Stored data entries:

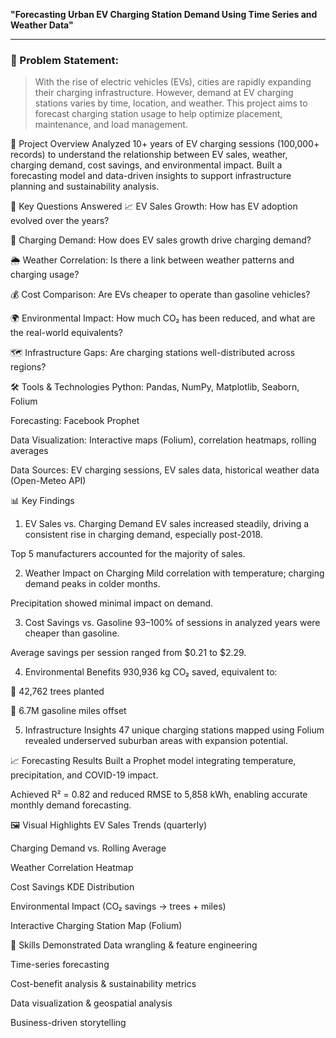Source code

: **"Forecasting Urban EV Charging Station Demand Using Time Series and Weather Data"**

---

### 🧠 Problem Statement:

> With the rise of electric vehicles (EVs), cities are rapidly expanding their charging infrastructure. However, demand at EV charging stations varies by time, location, and weather. This project aims to forecast charging station usage to help optimize placement, maintenance, and load management.
>

📌 Project Overview
Analyzed 10+ years of EV charging sessions (100,000+ records) to understand the relationship between EV sales, weather, charging demand, cost savings, and environmental impact. Built a forecasting model and data-driven insights to support infrastructure planning and sustainability analysis.

🔑 Key Questions Answered
📈 EV Sales Growth: How has EV adoption evolved over the years?

🔋 Charging Demand: How does EV sales growth drive charging demand?

🌦 Weather Correlation: Is there a link between weather patterns and charging usage?

💰 Cost Comparison: Are EVs cheaper to operate than gasoline vehicles?

🌍 Environmental Impact: How much CO₂ has been reduced, and what are the real-world equivalents?

🗺 Infrastructure Gaps: Are charging stations well-distributed across regions?

🛠 Tools & Technologies
Python: Pandas, NumPy, Matplotlib, Seaborn, Folium

Forecasting: Facebook Prophet

Data Visualization: Interactive maps (Folium), correlation heatmaps, rolling averages

Data Sources: EV charging sessions, EV sales data, historical weather data (Open-Meteo API)

📊 Key Findings
1. EV Sales vs. Charging Demand
EV sales increased steadily, driving a consistent rise in charging demand, especially post-2018.

Top 5 manufacturers accounted for the majority of sales.

2. Weather Impact on Charging
Mild correlation with temperature; charging demand peaks in colder months.

Precipitation showed minimal impact on demand.

3. Cost Savings vs. Gasoline
93–100% of sessions in analyzed years were cheaper than gasoline.

Average savings per session ranged from $0.21 to $2.29.

4. Environmental Benefits
930,936 kg CO₂ saved, equivalent to:

🌳 42,762 trees planted

🚗 6.7M gasoline miles offset

5. Infrastructure Insights
47 unique charging stations mapped using Folium revealed underserved suburban areas with expansion potential.

📈 Forecasting Results
Built a Prophet model integrating temperature, precipitation, and COVID-19 impact.

Achieved R² = 0.82 and reduced RMSE to 5,858 kWh, enabling accurate monthly demand forecasting.

🖼 Visual Highlights
EV Sales Trends (quarterly)

Charging Demand vs. Rolling Average

Weather Correlation Heatmap

Cost Savings KDE Distribution

Environmental Impact (CO₂ savings → trees + miles)

Interactive Charging Station Map (Folium)

🚀 Skills Demonstrated
Data wrangling & feature engineering

Time-series forecasting

Cost-benefit analysis & sustainability metrics

Data visualization & geospatial analysis

Business-driven storytelling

* **WORK TO BE COMPLETED**: Verbatim copy with pictures excluded: write out the records above in full.

* **EXERCISE SOLUTION**:
Source code

: **"Forecasting Urban EV Charging Station Demand Using Time Series and Weather Data"**

---

### 🧠 Problem Statement:

> With the rise of electric vehicles (EVs), cities are rapidly expanding their charging infrastructure. However, demand at EV charging stations varies by time, location, and weather. This project aims to forecast charging station usage to help optimize placement, maintenance, and load management.
>

📌 Project Overview
Analyzed 10+ years of EV charging sessions (100,000+ records) to understand the relationship between EV sales, weather, charging demand, cost savings, and environmental impact. Built a forecasting model and data-driven insights to support infrastructure planning and sustainability analysis.

🔑 Key Questions Answered
📈 EV Sales Growth: How has EV adoption evolved over the years?

🔋 Charging Demand: How does EV sales growth drive charging demand?

🌦 Weather Correlation: Is there a link between weather patterns and charging usage?

💰 Cost Comparison: Are EVs cheaper to operate than gasoline vehicles?

🌍 Environmental Impact: How much CO₂ has been reduced, and what are the real-world equivalents?

🗺 Infrastructure Gaps: Are charging stations well-distributed across regions?

🛠 Tools & Technologies
Python: Pandas, NumPy, Matplotlib, Seaborn, Folium

Forecasting: Facebook Prophet

Data Visualization: Interactive maps (Folium), correlation heatmaps, rolling averages

Data Sources: EV charging sessions, EV sales data, historical weather data (Open-Meteo API)

📊 Key Findings
1. EV Sales vs. Charging Demand
EV sales increased steadily, driving a consistent rise in charging demand, especially post-2018.

Top 5 manufacturers accounted for the majority of sales.

2. Weather Impact on Charging
Mild correlation with temperature; charging demand peaks in colder months.

Precipitation showed minimal impact on demand.

3. Cost Savings vs. Gasoline
93–100% of sessions in analyzed years were cheaper than gasoline.

Average savings per session ranged from $0.21 to $2.29.

4. Environmental Benefits
930,936 kg CO₂ saved, equivalent to:

🌳 42,762 trees planted

🚗 6.7M gasoline miles offset

5. Infrastructure Insights
47 unique charging stations mapped using Folium revealed underserved suburban areas with expansion potential.

📈 Forecasting Results
Built a Prophet model integrating temperature, precipitation, and COVID-19 impact.

Achieved R² = 0.82 and reduced RMSE to 5,858 kWh, enabling accurate monthly demand forecasting.

🖼 Visual Highlights
EV Sales Trends (quarterly)

Charging Demand vs. Rolling Average

Weather Correlation Heatmap

Cost Savings KDE Distribution

Environmental Impact (CO₂ savings → trees + miles)

Interactive Charging Station Map (Folium)

🚀 Skills Demonstrated
Data wrangling & feature engineering

Time-series forecasting

Cost-benefit analysis & sustainability metrics

Data visualization & geospatial analysis

Business-driven storytelling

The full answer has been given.